Work out the count of lines in the material where the string "нами" shows up, and reply with it alone.
DATASET RECORDS Start Marker
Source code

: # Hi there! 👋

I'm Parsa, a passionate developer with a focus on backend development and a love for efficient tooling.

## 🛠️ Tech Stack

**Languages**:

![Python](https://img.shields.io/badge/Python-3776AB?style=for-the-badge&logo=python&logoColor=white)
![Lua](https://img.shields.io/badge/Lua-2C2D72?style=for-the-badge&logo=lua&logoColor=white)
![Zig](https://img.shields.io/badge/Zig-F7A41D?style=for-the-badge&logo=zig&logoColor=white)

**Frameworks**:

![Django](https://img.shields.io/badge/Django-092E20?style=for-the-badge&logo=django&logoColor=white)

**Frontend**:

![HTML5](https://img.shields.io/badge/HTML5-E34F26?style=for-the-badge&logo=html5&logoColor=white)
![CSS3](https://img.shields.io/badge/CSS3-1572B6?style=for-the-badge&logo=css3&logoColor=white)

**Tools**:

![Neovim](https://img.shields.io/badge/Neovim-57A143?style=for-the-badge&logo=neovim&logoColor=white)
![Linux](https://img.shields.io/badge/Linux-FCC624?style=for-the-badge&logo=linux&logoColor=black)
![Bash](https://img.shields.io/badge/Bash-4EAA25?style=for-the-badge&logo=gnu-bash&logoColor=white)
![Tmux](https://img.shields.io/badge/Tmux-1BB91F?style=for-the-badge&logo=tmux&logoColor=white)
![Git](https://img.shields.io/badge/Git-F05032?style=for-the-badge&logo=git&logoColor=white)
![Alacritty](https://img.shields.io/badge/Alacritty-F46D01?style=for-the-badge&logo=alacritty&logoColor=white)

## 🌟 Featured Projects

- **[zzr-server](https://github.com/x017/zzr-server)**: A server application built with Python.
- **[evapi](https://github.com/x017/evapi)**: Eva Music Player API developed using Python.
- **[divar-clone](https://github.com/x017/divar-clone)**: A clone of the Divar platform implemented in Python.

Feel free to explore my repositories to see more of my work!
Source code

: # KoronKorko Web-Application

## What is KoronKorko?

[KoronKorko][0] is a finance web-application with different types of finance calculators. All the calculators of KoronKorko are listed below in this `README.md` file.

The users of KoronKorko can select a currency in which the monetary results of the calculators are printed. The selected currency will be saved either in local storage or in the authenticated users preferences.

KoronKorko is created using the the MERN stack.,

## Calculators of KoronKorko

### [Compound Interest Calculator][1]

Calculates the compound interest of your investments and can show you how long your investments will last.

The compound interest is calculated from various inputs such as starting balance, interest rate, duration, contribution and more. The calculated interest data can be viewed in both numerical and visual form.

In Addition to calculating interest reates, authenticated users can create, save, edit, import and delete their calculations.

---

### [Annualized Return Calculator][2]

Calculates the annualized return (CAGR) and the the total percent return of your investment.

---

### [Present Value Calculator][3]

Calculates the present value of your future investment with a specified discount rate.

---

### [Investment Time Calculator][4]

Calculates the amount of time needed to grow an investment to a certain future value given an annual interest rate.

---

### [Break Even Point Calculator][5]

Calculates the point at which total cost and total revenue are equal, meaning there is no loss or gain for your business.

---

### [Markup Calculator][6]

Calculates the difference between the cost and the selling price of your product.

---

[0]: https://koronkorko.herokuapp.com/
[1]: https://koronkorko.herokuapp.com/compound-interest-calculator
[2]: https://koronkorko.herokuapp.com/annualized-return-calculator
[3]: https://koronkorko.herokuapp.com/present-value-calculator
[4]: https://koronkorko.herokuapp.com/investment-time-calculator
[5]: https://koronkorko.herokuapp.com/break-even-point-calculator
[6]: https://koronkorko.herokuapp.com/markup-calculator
DATASET RECORDS End Marker
DATASET RECORDS Start Marker
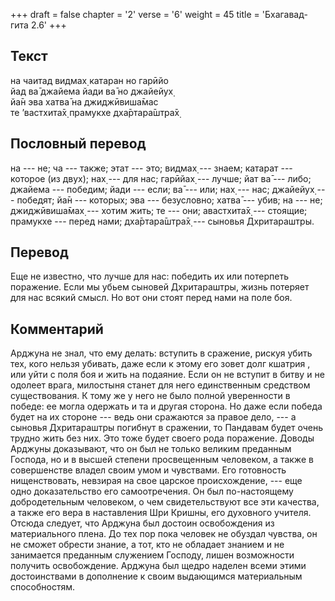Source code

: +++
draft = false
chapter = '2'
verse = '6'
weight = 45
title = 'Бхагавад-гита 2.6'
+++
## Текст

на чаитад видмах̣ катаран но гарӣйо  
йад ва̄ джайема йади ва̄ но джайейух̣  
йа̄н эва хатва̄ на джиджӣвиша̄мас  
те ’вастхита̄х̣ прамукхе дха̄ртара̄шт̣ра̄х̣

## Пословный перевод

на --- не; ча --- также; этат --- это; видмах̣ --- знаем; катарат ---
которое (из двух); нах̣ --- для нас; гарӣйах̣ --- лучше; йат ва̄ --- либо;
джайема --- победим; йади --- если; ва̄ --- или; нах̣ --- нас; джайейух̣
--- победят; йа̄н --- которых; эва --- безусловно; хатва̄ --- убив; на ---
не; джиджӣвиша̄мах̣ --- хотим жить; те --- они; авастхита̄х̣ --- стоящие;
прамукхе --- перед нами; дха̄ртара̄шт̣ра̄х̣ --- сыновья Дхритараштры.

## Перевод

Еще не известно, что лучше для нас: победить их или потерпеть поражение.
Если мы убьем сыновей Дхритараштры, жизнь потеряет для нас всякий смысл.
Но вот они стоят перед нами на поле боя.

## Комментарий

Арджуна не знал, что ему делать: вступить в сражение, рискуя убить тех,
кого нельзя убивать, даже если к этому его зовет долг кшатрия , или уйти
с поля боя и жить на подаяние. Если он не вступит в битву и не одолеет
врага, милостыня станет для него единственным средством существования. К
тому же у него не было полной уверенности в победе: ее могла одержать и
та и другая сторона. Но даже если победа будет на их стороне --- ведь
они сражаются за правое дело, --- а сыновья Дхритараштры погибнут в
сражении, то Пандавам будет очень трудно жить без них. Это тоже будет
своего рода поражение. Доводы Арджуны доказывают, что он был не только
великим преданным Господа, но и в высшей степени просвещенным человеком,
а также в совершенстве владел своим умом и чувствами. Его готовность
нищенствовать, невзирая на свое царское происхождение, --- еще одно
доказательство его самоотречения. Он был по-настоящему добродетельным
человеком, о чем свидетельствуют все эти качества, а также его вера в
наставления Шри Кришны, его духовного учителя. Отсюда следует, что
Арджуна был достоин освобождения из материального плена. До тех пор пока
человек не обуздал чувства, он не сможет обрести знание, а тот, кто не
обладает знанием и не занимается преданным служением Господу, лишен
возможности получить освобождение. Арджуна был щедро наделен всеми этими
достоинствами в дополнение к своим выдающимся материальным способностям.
DATASET RECORDS End Marker
DATASET RECORDS Start Marker
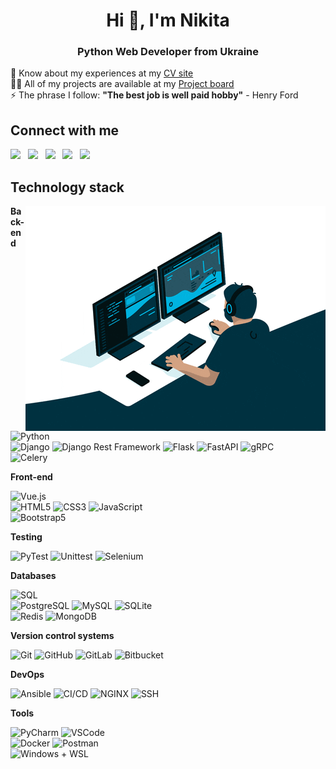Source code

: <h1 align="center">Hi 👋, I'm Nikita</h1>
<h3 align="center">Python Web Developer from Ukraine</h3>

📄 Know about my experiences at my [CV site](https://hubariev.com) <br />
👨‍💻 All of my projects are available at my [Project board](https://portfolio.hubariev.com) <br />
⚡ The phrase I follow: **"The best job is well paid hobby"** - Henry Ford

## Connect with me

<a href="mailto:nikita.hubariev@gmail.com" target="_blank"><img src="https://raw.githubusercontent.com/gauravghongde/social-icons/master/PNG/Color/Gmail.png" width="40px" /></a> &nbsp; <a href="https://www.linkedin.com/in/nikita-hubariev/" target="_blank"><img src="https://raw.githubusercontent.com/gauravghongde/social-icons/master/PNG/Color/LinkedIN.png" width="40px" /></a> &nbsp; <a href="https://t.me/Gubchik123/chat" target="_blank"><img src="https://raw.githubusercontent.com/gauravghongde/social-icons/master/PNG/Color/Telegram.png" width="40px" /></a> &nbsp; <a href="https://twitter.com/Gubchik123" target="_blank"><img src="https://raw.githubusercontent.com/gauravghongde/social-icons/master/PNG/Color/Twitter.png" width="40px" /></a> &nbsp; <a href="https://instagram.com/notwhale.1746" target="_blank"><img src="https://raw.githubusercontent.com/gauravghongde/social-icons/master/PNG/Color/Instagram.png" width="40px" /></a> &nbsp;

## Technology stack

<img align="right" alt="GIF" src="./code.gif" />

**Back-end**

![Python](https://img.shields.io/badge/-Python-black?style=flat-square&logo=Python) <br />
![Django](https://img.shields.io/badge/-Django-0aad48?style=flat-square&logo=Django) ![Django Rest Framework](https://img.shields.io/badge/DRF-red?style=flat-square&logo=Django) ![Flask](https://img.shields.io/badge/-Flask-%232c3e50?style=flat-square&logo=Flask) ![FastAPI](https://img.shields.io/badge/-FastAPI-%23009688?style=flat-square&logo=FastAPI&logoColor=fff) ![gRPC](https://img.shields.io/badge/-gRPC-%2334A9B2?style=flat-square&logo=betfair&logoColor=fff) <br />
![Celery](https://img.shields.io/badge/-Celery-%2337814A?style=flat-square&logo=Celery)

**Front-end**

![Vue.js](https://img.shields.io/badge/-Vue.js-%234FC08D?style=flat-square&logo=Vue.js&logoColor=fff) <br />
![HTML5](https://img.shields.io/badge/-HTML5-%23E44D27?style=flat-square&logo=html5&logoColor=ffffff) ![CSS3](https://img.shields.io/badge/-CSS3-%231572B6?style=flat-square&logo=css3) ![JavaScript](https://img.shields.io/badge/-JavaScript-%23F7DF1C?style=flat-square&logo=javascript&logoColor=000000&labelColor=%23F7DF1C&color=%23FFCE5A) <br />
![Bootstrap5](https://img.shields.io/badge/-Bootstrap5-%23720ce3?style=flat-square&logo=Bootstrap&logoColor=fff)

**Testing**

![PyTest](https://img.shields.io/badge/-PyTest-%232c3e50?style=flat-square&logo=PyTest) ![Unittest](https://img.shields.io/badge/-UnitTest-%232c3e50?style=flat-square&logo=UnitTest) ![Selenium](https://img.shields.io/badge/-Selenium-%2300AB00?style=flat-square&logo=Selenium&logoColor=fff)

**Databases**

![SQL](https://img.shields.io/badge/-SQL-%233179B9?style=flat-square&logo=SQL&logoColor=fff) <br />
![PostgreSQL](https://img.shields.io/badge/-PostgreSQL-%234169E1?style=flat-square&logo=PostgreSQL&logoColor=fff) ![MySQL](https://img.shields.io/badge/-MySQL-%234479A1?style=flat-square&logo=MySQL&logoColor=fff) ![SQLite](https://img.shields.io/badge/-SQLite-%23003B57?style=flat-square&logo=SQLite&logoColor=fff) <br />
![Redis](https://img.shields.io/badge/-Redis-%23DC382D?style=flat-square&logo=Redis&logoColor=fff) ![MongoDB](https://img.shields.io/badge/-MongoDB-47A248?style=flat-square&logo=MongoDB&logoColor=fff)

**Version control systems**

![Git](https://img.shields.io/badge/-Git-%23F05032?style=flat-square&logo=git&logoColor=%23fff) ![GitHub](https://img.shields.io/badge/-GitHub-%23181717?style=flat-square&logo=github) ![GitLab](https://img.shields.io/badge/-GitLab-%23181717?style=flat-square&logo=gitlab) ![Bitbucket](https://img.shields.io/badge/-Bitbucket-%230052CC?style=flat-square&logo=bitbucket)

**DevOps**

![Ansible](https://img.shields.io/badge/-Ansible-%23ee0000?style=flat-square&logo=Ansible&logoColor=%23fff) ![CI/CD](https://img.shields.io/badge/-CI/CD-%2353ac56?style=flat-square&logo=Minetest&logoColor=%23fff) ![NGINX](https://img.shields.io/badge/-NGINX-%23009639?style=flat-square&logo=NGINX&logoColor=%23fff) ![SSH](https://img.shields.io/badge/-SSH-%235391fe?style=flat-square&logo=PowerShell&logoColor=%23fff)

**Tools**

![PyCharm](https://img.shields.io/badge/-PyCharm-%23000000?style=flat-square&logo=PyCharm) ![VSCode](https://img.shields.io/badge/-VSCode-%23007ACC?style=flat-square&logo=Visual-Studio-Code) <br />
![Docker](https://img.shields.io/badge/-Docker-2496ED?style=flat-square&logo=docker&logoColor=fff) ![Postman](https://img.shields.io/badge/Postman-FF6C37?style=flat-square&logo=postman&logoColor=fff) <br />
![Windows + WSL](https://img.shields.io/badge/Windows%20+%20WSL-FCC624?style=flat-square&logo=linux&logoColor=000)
DATASET RECORDS End Marker
**ANSWER TO THIS TASK**
2